The Colorful Blur of October
Part 4: Overlooking the Great Pacific, Looking at the Small Details
by Mark J. Spalding
From Block Island, I headed west across the country to Monterey, California, and from there to the Asilomar Conference Grounds. Asilomar has an enviable setting with great views of the Pacific and long board walks to be had in the protected dunes. The name “Asilomar” is a reference to the Spanish phrase asilo al mar, meaning asylum by the sea, and the buildings were designed and built by famed architect Julia Morgan in the 1920s as a facility for the YWCA. It became part of the park system in the State of California in 1956.

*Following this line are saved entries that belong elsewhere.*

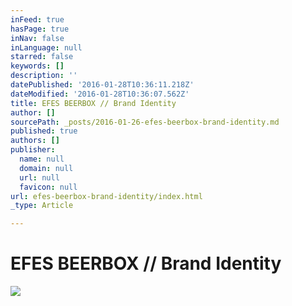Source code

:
 ```yaml
---
inFeed: true
hasPage: true
inNav: false
inLanguage: null
starred: false
keywords: []
description: ''
datePublished: '2016-01-28T10:36:11.218Z'
dateModified: '2016-01-28T10:36:07.562Z'
title: EFES BEERBOX // Brand Identity
author: []
sourcePath: _posts/2016-01-26-efes-beerbox-brand-identity.md
published: true
authors: []
publisher:
  name: null
  domain: null
  url: null
  favicon: null
url: efes-beerbox-brand-identity/index.html
_type: Article

---
```

# EFES BEERBOX // Brand Identity
![](https://s3-us-west-2.amazonaws.com/the-grid-img/p/59414e20935f9cd97f5bfa477f5719ee6ff58b6f.jpg)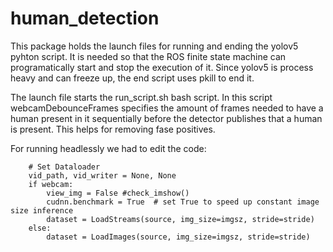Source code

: # human_detection


This package holds the launch files for running and ending the yolov5 pyhton script. It is needed so that the ROS finite state machine can programatically start and stop the execution of it. Since yolov5 is process heavy and can freeze up, the end script uses pkill to end it.

The launch file starts the run_script.sh bash script. In this script webcamDebounceFrames specifies the amount of frames needed to have a human present in it sequentially before the detector publishes that a human is present. This helps for removing fase positives.  

For running headlessly we had to edit the code:

```
    # Set Dataloader
    vid_path, vid_writer = None, None
    if webcam:
        view_img = False #check_imshow()
        cudnn.benchmark = True  # set True to speed up constant image size inference
        dataset = LoadStreams(source, img_size=imgsz, stride=stride)
    else:
        dataset = LoadImages(source, img_size=imgsz, stride=stride)
```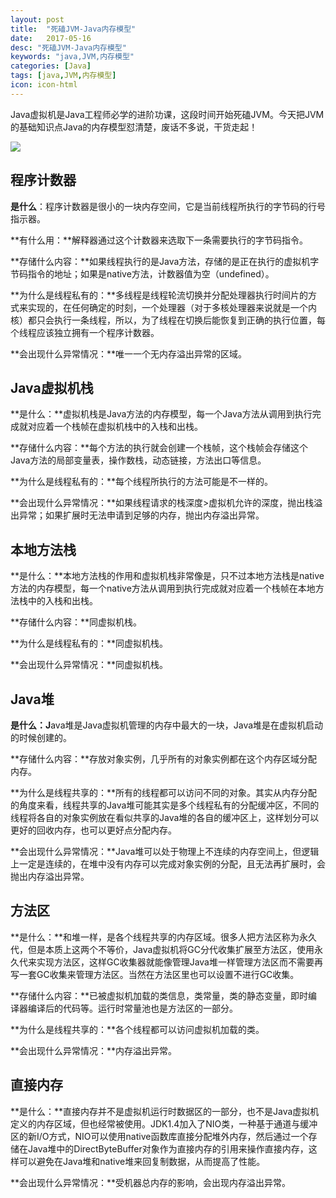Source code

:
 ```yaml
---
layout: post
title:  "死磕JVM-Java内存模型"
date:   2017-05-16
desc: "死磕JVM-Java内存模型"
keywords: "java,JVM,内存模型"
categories: [Java]
tags: [java,JVM,内存模型]
icon: icon-html
---
```


Java虚拟机是Java工程师必学的进阶功课，这段时间开始死磕JVM。今天把JVM的基础知识点Java的内存模型怼清楚，废话不多说，干货走起！

![](http://img.mukewang.com/591a5ed500016f8704170268.jpg)

## **程序计数器**
**是什么**：程序计数器是很小的一块内存空间，它是当前线程所执行的字节码的行号指示器。

**有什么用：**解释器通过这个计数器来选取下一条需要执行的字节码指令。

**存储什么内容：**如果线程执行的是Java方法，存储的是正在执行的虚拟机字节码指令的地址；如果是native方法，计数器值为空（undefined）。

**为什么是线程私有的：**多线程是线程轮流切换并分配处理器执行时间片的方式来实现的，在任何确定的时刻，一个处理器（对于多核处理器来说就是一个内核）都只会执行一条线程，所以，为了线程在切换后能恢复到正确的执行位置，每个线程应该独立拥有一个程序计数器。

**会出现什么异常情况：**唯一一个无内存溢出异常的区域。
## **Java虚拟机栈**
**是什么：**虚拟机栈是Java方法的内存模型，每一个Java方法从调用到执行完成就对应着一个栈帧在虚拟机栈中的入栈和出栈。

**存储什么内容：**每个方法的执行就会创建一个栈帧，这个栈帧会存储这个Java方法的局部变量表，操作数栈，动态链接，方法出口等信息。

**为什么是线程私有的：**每个线程所执行的方法可能是不一样的。

**会出现什么异常情况：**如果线程请求的栈深度>虚拟机允许的深度，抛出栈溢出异常；如果扩展时无法申请到足够的内存，抛出内存溢出异常。
## **本地方法栈**
**是什么：**本地方法栈的作用和虚拟机栈非常像是，只不过本地方法栈是native方法的内存模型，每一个native方法从调用到执行完成就对应着一个栈帧在本地方法栈中的入栈和出栈。

**存储什么内容：**同虚拟机栈。

**为什么是线程私有的：**同虚拟机栈。

**会出现什么异常情况：**同虚拟机栈。
## **Java堆**
**是什么：J**ava堆是Java虚拟机管理的内存中最大的一块，Java堆是在虚拟机启动的时候创建的。

**存储什么内容：**存放对象实例，几乎所有的对象实例都在这个内存区域分配内存。

**为什么是线程共享的：**所有的线程都可以访问不同的对象。其实从内存分配的角度来看，线程共享的Java堆可能其实是多个线程私有的分配缓冲区，不同的线程将各自的对象实例放在看似共享的Java堆的各自的缓冲区上，这样划分可以更好的回收内存，也可以更好点分配内存。

**会出现什么异常情况：**Java堆可以处于物理上不连续的内存空间上，但逻辑上一定是连续的，在堆中没有内存可以完成对象实例的分配，且无法再扩展时，会抛出内存溢出异常。
## **方法区**
**是什么：**和堆一样，是各个线程共享的内存区域。很多人把方法区称为永久代，但是本质上这两个不等价，Java虚拟机将GC分代收集扩展至方法区，使用永久代来实现方法区，这样GC收集器就能像管理Java堆一样管理方法区而不需要再写一套GC收集来管理方法区。当然在方法区里也可以设置不进行GC收集。

**存储什么内容：**已被虚拟机加载的类信息，类常量，类的静态变量，即时编译器编译后的代码等。运行时常量池也是方法区的一部分。

**为什么是线程共享的：**各个线程都可以访问虚拟机加载的类。

**会出现什么异常情况：**内存溢出异常。
## **直接内存**
**是什么：**直接内存并不是虚拟机运行时数据区的一部分，也不是Java虚拟机定义的内存区域，但也经常被使用。JDK1.4加入了NIO类，一种基于通道与缓冲区的新I/O方式，NIO可以使用native函数库直接分配堆外内存，然后通过一个存储在Java堆中的DirectByteBuffer对象作为直接内存的引用来操作直接内存，这样可以避免在Java堆和native堆来回复制数据，从而提高了性能。

**会出现什么异常情况：**受机器总内存的影响，会出现内存溢出异常。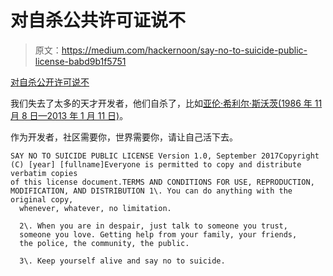 # 对自杀公共许可证说不

> 原文：<https://medium.com/hackernoon/say-no-to-suicide-public-license-babd9b1f5751>

[对自杀公开许可说不](https://github.com/unbug/snts)

我们失去了太多的天才开发者，他们自杀了，比如[亚伦·希利尔·斯沃茨(1986 年 11 月 8 日—2013 年 1 月 11 日)](https://en.wikipedia.org/wiki/Aaron_Swartz)。

作为开发者，社区需要你，世界需要你，请让自己活下去。

```
SAY NO TO SUICIDE PUBLIC LICENSE Version 1.0, September 2017Copyright (C) [year] [fullname]Everyone is permitted to copy and distribute verbatim copies
of this license document.TERMS AND CONDITIONS FOR USE, REPRODUCTION, MODIFICATION, AND DISTRIBUTION 1\. You can do anything with the original copy, 
  whenever, whatever, no limitation.

  2\. When you are in despair, just talk to someone you trust, 
  someone you love. Getting help from your family, your friends, 
  the police, the community, the public.

  3\. Keep yourself alive and say no to suicide.
```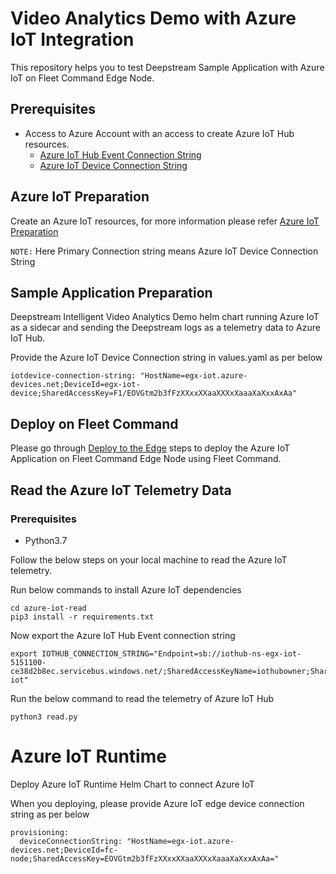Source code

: # Video Analytics Demo with Azure IoT Integration

This repository helps you to test Deepstream Sample Application with Azure IoT on Fleet Command Edge Node. 

## Prerequisites 
- Access to Azure Account with an access to create Azure IoT Hub resources.
  - [Azure IoT Hub Event Connection String](https://devblogs.microsoft.com/iotdev/understand-different-connection-strings-in-azure-iot-hub/#eventhubconn)
  - [Azure IoT Device Connection String](https://devblogs.microsoft.com/iotdev/understand-different-connection-strings-in-azure-iot-hub/#iothubdeviceconn)

## Azure IoT Preparation

Create an Azure IoT resources, for more information please refer [Azure IoT Preparation](https://docs.google.com/document/d/1BZhJJr4oGKi2gVF4aAKY4I_nF-P3ParB-hxaH7pRIDE/edit#heading=h.dl1a8tw0t31x)

`NOTE:` Here Primary Connection string means Azure IoT Device Connection String

## Sample Application Preparation

Deepstream Intelligent Video Analytics Demo helm chart running Azure IoT as a sidecar and sending the Deepstream logs as a telemetry data to Azure IoT Hub. 

Provide the Azure IoT Device Connection string in values.yaml as per below 

```
iotdevice-connection-string: "HostName=egx-iot.azure-devices.net;DeviceId=egx-iot-device;SharedAccessKey=F1/EOVGtm2b3fFzXXxxXXaaXXXxXaaaXaXxxAxAa" 

```

## Deploy on Fleet Command

Please go through [Deploy to the Edge](https://docs.google.com/document/d/1ahm2WdTg0Z7T5to8HdXZho_gnyheGIDtxBB-QSEJHN8/edit#heading=h.mhpzm8t8vdmp) steps to deploy the Azure IoT Application on Fleet Command Edge Node using Fleet Command.

## Read the Azure IoT Telemetry Data

### Prerequisites
- Python3.7

Follow the below steps on your local machine to read the Azure IoT telemetry. 

Run below commands to install Azure IoT dependencies 

```
cd azure-iot-read
pip3 install -r requirements.txt
```

Now export the Azure IoT Hub Event connection string 
```
export IOTHUB_CONNECTION_STRING="Endpoint=sb://iothub-ns-egx-iot-5151100-ce38d2b8ec.servicebus.windows.net/;SharedAccessKeyName=iothubowner;SharedAccessKey=ixAxsaXwaXaasfXxaxaaXads;EntityPath=egx-iot" 
```

Run the below command to read the telemetry of Azure IoT Hub

```
python3 read.py
```

# Azure IoT Runtime 

Deploy Azure IoT Runtime Helm Chart to connect Azure IoT

When you deploying, please provide Azure IoT edge device connection string as per below 

```
provisioning:
  deviceConnectionString: "HostName=egx-iot.azure-devices.net;DeviceId=fc-node;SharedAccessKey=EOVGtm2b3fFzXXxxXXaaXXXxXaaaXaXxxAxAa="
```
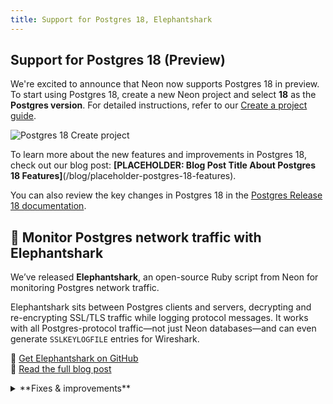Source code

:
 ```yaml
---
title: Support for Postgres 18, Elephantshark
---
```


## Support for Postgres 18 (Preview)

We're excited to announce that Neon now supports Postgres 18 in preview. To start using Postgres 18, create a new Neon project and select **18** as the **Postgres version**. For detailed instructions, refer to our [Create a project guide](/docs/manage/projects#create-a-project).

![Postgres 18 Create project](/docs/changelog/postgres_18.png)

To learn more about the new features and improvements in Postgres 18, check out our blog post: **[PLACEHOLDER: Blog Post Title About Postgres 18 Features]**(/blog/placeholder-postgres-18-features).

You can also review the key changes in Postgres 18 in the [Postgres Release 18 documentation](https://www.postgresql.org/docs/18/release-18.html).

## 🦈 Monitor Postgres network traffic with Elephantshark

We’ve released **Elephantshark**, an open-source Ruby script from Neon for monitoring Postgres network traffic.

Elephantshark sits between Postgres clients and servers, decrypting and re-encrypting SSL/TLS traffic while logging protocol messages. It works with all Postgres-protocol traffic—not just Neon databases—and can even generate `SSLKEYLOGFILE` entries for Wireshark.

🔗 [Get Elephantshark on GitHub](https://github.com/neondatabase-labs/elephantshark)  
📝 [Read the full blog post](https://neon.com/blog/elephantshark-monitor-postgres-network-traffic)

<details>
<summary>**Fixes & improvements**</summary>

- The `neon` Postgres extension, which provides functions and views designed to gather Neon-specific metrics, has been updated to version 1.7. To learn more, see [The neon extension](/docs/extensions/neon).
- [Another short bullet, if applicable.]

</details>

I was there in my capacity as a senior fellow at the Middlebury Institute for International Studies, Center for the Blue Economy, housed in Monterey. We were gathered for “The Oceans in National Income Accounts: Seeking Consensus on Definitions and Standards,” a summit that included 30 representatives from 10 nations,* to discuss measuring both the ocean economy, and the (new) blue (sustainable) economy in the most fundamental terms: the national accounting classifications for economic activities. The bottom line is that we do not have a common definition for the ocean economy. So, we were there to both parse and harmonize the North American Industry Classification System (NAICS code), together with the associated systems from other nations and regions to frame a system by which the total ocean economy, and the ocean-positive economic activities could be tracked.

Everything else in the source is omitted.